> What needs to be done:
Only lines that contain the word "remove" belong in the answer; copy them from the records below.
╭─ Supplied material
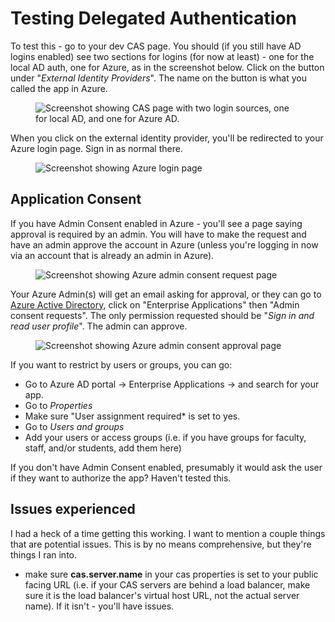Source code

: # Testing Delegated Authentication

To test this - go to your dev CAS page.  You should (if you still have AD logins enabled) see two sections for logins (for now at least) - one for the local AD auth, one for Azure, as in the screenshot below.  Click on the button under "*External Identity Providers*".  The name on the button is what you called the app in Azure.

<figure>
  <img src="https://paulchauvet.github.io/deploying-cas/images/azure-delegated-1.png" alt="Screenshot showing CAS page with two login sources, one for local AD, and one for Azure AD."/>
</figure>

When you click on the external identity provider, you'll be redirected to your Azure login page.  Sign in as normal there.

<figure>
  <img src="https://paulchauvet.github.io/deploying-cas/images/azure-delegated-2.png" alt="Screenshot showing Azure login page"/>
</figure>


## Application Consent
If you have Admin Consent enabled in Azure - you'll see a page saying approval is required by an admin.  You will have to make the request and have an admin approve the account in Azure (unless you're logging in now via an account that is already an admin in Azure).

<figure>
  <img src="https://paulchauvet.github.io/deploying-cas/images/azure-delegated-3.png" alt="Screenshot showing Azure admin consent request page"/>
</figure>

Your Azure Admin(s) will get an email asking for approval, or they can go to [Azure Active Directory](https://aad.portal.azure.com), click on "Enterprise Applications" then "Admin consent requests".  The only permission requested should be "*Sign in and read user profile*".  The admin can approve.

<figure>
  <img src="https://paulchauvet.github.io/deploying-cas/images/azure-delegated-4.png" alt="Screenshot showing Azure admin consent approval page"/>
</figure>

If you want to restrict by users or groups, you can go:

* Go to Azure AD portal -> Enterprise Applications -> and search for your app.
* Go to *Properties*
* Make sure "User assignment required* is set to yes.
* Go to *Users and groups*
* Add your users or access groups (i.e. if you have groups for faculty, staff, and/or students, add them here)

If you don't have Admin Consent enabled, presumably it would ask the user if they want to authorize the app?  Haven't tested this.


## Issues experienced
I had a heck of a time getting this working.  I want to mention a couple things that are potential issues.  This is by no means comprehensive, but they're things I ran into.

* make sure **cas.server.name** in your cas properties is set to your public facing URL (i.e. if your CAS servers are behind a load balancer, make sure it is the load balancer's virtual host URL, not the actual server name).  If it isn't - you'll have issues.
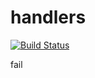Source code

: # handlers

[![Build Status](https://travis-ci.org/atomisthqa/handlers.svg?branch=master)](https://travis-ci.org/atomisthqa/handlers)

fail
╰─
╭─ Supplied material
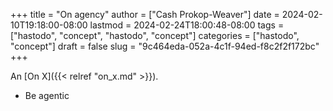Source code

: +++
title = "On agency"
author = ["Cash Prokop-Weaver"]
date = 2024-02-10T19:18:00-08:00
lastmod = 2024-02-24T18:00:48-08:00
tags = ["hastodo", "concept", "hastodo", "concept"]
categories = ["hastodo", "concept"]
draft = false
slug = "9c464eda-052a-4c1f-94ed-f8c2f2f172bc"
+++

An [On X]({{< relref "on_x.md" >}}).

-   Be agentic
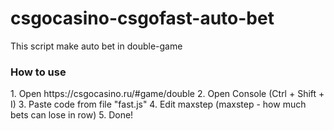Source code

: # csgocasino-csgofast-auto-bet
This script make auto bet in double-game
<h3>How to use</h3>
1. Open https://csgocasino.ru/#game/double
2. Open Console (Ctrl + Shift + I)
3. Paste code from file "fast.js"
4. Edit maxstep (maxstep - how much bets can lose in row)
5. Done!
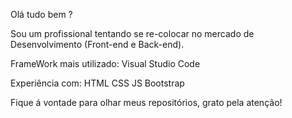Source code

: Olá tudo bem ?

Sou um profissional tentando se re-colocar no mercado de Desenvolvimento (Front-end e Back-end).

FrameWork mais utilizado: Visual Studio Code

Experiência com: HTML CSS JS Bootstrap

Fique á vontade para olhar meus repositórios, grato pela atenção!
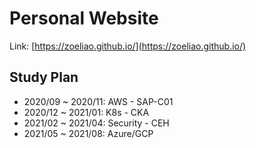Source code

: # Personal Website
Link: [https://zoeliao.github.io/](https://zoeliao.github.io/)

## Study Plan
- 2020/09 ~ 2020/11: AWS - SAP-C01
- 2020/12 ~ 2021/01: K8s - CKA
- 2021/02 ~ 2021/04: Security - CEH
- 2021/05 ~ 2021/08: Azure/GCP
╰─
╭─ Supplied material
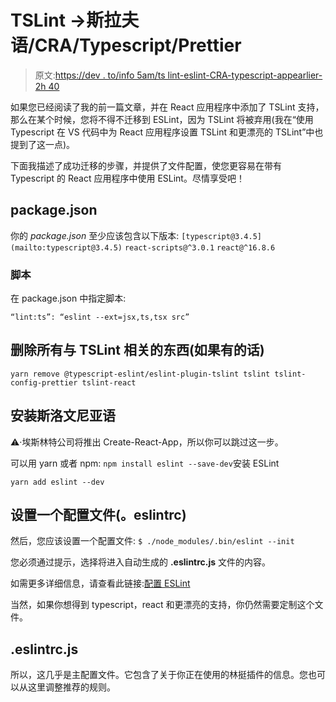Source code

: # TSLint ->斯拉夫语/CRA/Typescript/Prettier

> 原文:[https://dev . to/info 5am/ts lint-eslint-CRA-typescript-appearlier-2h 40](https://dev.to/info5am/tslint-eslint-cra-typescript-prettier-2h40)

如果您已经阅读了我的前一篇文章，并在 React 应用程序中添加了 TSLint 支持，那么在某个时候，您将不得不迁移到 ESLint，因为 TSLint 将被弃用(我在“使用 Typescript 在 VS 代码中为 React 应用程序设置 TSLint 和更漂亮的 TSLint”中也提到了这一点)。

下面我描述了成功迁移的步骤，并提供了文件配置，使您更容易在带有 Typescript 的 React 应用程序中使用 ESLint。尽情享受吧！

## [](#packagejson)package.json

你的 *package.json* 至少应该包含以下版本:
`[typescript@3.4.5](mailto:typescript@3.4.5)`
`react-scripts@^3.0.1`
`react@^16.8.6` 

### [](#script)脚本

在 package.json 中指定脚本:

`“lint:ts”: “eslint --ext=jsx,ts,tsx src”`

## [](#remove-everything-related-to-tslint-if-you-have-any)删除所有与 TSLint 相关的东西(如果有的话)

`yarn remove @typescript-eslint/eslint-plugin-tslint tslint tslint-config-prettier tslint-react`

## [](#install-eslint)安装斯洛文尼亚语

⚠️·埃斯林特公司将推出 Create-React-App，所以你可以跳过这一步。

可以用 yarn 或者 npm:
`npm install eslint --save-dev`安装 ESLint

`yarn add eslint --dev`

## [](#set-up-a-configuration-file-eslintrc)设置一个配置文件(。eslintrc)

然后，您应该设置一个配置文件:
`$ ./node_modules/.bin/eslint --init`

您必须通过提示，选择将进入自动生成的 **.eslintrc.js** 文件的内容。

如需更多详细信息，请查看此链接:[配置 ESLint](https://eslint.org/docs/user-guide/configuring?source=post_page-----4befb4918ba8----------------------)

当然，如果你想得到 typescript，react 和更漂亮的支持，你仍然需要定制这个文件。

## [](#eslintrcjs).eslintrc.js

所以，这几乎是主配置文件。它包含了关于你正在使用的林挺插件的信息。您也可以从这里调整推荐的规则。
╰─
> Answer section:
## [](#remove-everything-related-to-tslint-if-you-have-any)删除所有与 TSLint 相关的东西(如果有的话)
`yarn remove @typescript-eslint/eslint-plugin-tslint tslint tslint-config-prettier tslint-react`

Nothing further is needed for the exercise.